Welsh consultation gives opportunity to reflect on the big picture

22 Jan 18

A consultation on proposed amendments to the local authorities’ capital finance and accounting in Wales has thrown up interesting questions about how councils borrow, says CIPFA's Jo Pitt. 

As we start the New Year, it is clear that the number of technical consultations coming our way is not likely to slow down.

Technical consultations are, let’s face it, often a bit dry.

But it is important to use them as opportunities to remind ourselves of the bigger picture as well as the very detailed analysis they require.

One of the corner stones of the local government finance system is how it borrows and then repays the money it owes on that loan.
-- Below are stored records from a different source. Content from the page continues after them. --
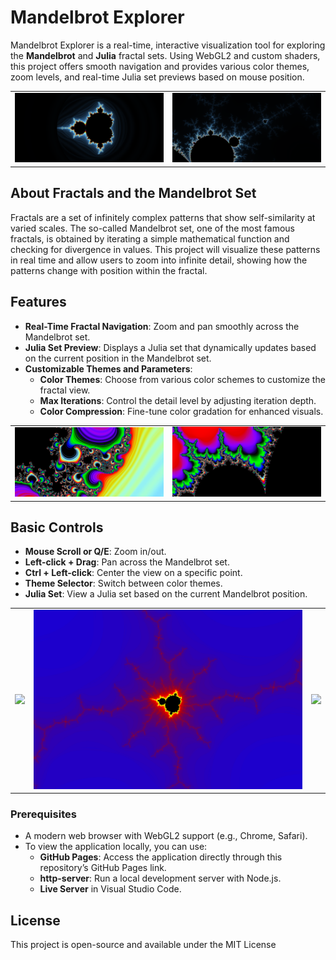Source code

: # Mandelbrot Explorer

Mandelbrot Explorer is a real-time, interactive visualization tool for exploring the **Mandelbrot** and **Julia** fractal sets. Using WebGL2 and custom shaders, this project offers smooth navigation and provides various color themes, zoom levels, and real-time Julia set previews based on mouse position.

<table>
  <tr>
    <td align="center"><img src="https://github.com/VyvaHart/MandelbrotGL/blob/main/assets/description4.png" width="100%"></td>
    <td align="center"><img src="https://github.com/VyvaHart/MandelbrotGL/blob/main/assets/description5.png" width="100%"></td>
  </tr>
</table>

## About Fractals and the Mandelbrot Set

Fractals are a set of infinitely complex patterns that show self-similarity at varied scales. The so-called Mandelbrot set, one of the most famous fractals, is obtained by iterating a simple mathematical function and checking for divergence in values. This project will visualize these patterns in real time and allow users to zoom into infinite detail, showing how the patterns change with position within the fractal.

## Features

- **Real-Time Fractal Navigation**: Zoom and pan smoothly across the Mandelbrot set.
- **Julia Set Preview**: Displays a Julia set that dynamically updates based on the current position in the Mandelbrot set.
- **Customizable Themes and Parameters**:
  - **Color Themes**: Choose from various color schemes to customize the fractal view.
  - **Max Iterations**: Control the detail level by adjusting iteration depth.
  - **Color Compression**: Fine-tune color gradation for enhanced visuals.
<table>
  <tr>
    <td align="center"><img src="https://github.com/VyvaHart/MandelbrotGL/blob/main/assets/description3.png" width="100%"></td>
    <td align="center"><img src="https://github.com/VyvaHart/MandelbrotGL/blob/main/assets/description6.png" width="100%"></td>
  </tr>
</table>

## Basic Controls

- **Mouse Scroll or Q/E**: Zoom in/out.
- **Left-click + Drag**: Pan across the Mandelbrot set.
- **Ctrl + Left-click**: Center the view on a specific point.
- **Theme Selector**: Switch between color themes.
- **Julia Set**: View a Julia set based on the current Mandelbrot position.

<table>
  <tr>
    <td align="center"><img src="https://github.com/VyvaHart/MandelbrotGL/blob/main/assets/description2.gif" width="100%"></td>
    <td align="center"><img src="https://github.com/VyvaHart/MandelbrotGL/blob/main/assets/description1.gif" width="100%"></td>
    <td align="center"><img src="https://github.com/VyvaHart/MandelbrotGL/blob/main/assets/description7.gif" width="100%"></td>
  </tr>
</table>

### Prerequisites

- A modern web browser with WebGL2 support (e.g., Chrome, Safari).
- To view the application locally, you can use:
  - **GitHub Pages**: Access the application directly through this repository’s GitHub Pages link.
  - **http-server**: Run a local development server with Node.js.
  - **Live Server** in Visual Studio Code.

## License

This project is open-source and available under the MIT License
We recently found ourselves discussing this topic as the technical team researched and formulated our response to the latest Welsh consultation: “The Proposed amendments to the Local Authorities (Capital Finance and Accounting) (Wales) Regulations 2003”.

Discussing the wider implications of the consultation around repayment of loans and value for money for tax payers, we considered the important implications on borrowing, of the phrase “shall be charged indifferently on all the revenues of the authority.”

With local authority borrowing a highly topical subject it is important to remember that Section 13 of the Local Government Act 2003 sets out that: “All money borrowed by a local authority (whether before or after the coming into force of this section), together with any interest on the money borrowed, shall be charged indifferently on all the revenues of the authority.”  

That means that in the event of a default on a loan, the lender could look at the entire revenue stream of the authority for reimbursement.

By looking at funding in this way a local authority is potentially able to access the most attractive market rates by being able of offer a high degree of security to lenders or rating agencies.

Given that under the Prudential Code local government seeks to ensure that their decisions are affordable prudent and sustainable maximizing and maintaining this type of security is an important part of the regulatory framework.